Weimarer Intellektuelle und das Projekt deutsch-französischer Gesellschaftsverflechtung[1]

Von Hans Manfred Bock

Im Jahre 1928 lancierte die Redaktion der „Deutsch-Französischen Rundschau“ eine Enquête, in der bekannte und einschlägig ausgewiesene Wissenschaftler und Schriftsteller dazu befragt wurden, wie sich aus ihrer Sicht die deutsch-französischen Beziehungen praktisch verbessern ließen. Die Initiative ging von den Berliner Gründern der Deutsch-Französischen Gesellschaft (DFG) aus, die Ende 1927 ins Leben gerufen wurde. Diese begann sich in den Jahren 1928 bis 1930 in mehreren deutschen Großstädten zu etablieren, wobei alle Mitglieder der Gesellschaft die Deutsch-Französische Rundschau als Publikationsorgan bezogen.[2]

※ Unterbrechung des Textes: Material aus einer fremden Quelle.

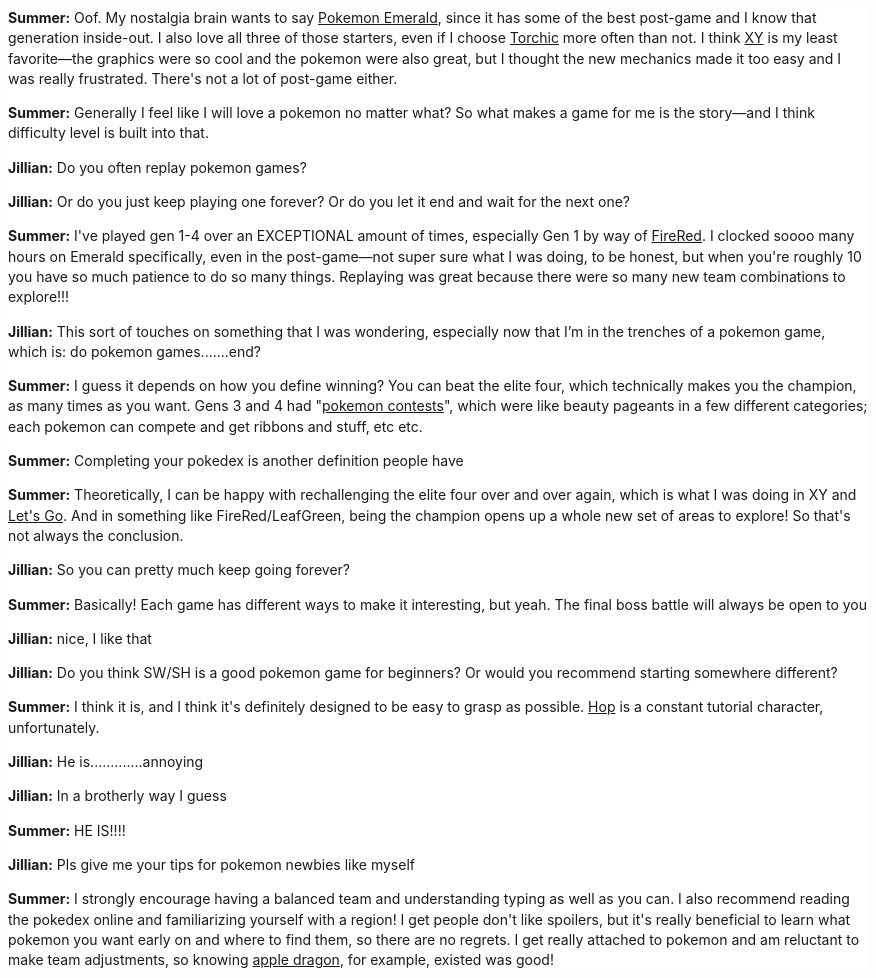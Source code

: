 **Summer:** Oof. My nostalgia brain wants to say [Pokemon Emerald](https://bulbapedia.bulbagarden.net/wiki/Pokémon_Emerald_Version), since it has some of the best post-game and I know that generation inside-out. I also love all three of those starters, even if I choose [Torchic](https://www.serebii.net/pokedex-xy/255.shtml) more often than not. I think [XY](https://bulbapedia.bulbagarden.net/wiki/Pokémon_X_and_Y) is my least favorite—the graphics were so cool and the pokemon were also great, but I thought the new mechanics made it too easy and I was really frustrated. There's not a lot of post-game either.

**Summer:** Generally I feel like I will love a pokemon no matter what? So what makes a game for me is the story—and I think difficulty level is built into that.

**Jillian:** Do you often replay pokemon games?

**Jillian:** Or do you just keep playing one forever? Or do you let it end and wait for the next one?

**Summer:** I've played gen 1-4 over an EXCEPTIONAL amount of times, especially Gen 1 by way of [FireRed](https://en.wikipedia.org/wiki/Pokémon_FireRed_and_LeafGreen). I clocked soooo many hours on Emerald specifically, even in the post-game—not super sure what I was doing, to be honest, but when you're roughly 10 you have so much patience to do so many things. Replaying was great because there were so many new team combinations to explore!!!

**Jillian:** This sort of touches on something that I was wondering, especially now that I’m in the trenches of a pokemon game, which is: do pokemon games.......end?

**Summer:** I guess it depends on how you define winning? You can beat the elite four, which technically makes you the champion, as many times as you want. Gens 3 and 4 had "[pokemon contests](https://bulbapedia.bulbagarden.net/wiki/Pokémon_Contest)", which were like beauty pageants in a few different categories; each pokemon can compete and get ribbons and stuff, etc etc.

**Summer:** Completing your pokedex is another definition people have

**Summer:** Theoretically, I can be happy with rechallenging the elite four over and over again, which is what I was doing in XY and [Let's Go](https://pokemonletsgo.pokemon.com/en-us/). And in something like FireRed/LeafGreen, being the champion opens up a whole new set of areas to explore! So that's not always the conclusion.

**Jillian:** So you can pretty much keep going forever?

**Summer:** Basically! Each game has different ways to make it interesting, but yeah. The final boss battle will always be open to you

**Jillian:** nice, I like that

**Jillian:** Do you think SW/SH is a good pokemon game for beginners? Or would you recommend starting somewhere different?

**Summer:** I think it is, and I think it's definitely designed to be easy to grasp as possible. [Hop](https://bulbapedia.bulbagarden.net/wiki/Hop) is a constant tutorial character, unfortunately.

**Jillian:** He is.............annoying

**Jillian:** In a brotherly way I guess

**Summer:** HE IS!!!!

**Jillian:** Pls give me your tips for pokemon newbies like myself

**Summer:** I strongly encourage having a balanced team and understanding typing as well as you can. I also recommend reading the pokedex online and familiarizing yourself with a region! I get people don't like spoilers, but it's really beneficial to learn what pokemon you want early on and where to find them, so there are no regrets. I get really attached to pokemon and am reluctant to make team adjustments, so knowing [apple dragon](https://www.polygon.com/pokemon-sword-shield-guide/2019/11/20/20972677/what-else-can-you-do-with-an-applin-besides-eating-it), for example, existed was good!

Auf die Fragen antworteten rund zwei Dutzend namhafte Intellektuelle, ihre Stellungnahmen wurden in der Deutsch-Französischen Rundschau abgedruckt. Neun dieser Einlassungen kamen von französischen, dreizehn Texte von deutschen Autoren. Auf der französischen Seite befanden sich neben Wissenschaftlern und Publizisten auch zwei führende Politiker (Edouard Herriot und Paul Painlevé); die deutschen Teilnehmer waren ausschließlich Wissenschaftler und Schriftsteller, die, obgleich jeweils durch sehr unterschiedliche Wertvorstellungen und Milieuzugehörigkeiten geprägt, gleichwohl alle Anhänger der Republik waren.[3]Dem praxisnahen Duktus der Fragen folgend fielen die Antworten durchaus konkret und konstruktiv aus. Davon geben die folgenden Auszüge aus den Texten von einem Wissenschaftler und zwei Schriftstellern aus Deutschland einen Eindruck, die in je eigener Weise und ihrem Erfahrungsbereich entsprechend praktische Vorschläge zur deutsch-französischen Verständigung von der gesellschaftlichen Basis her formulierten.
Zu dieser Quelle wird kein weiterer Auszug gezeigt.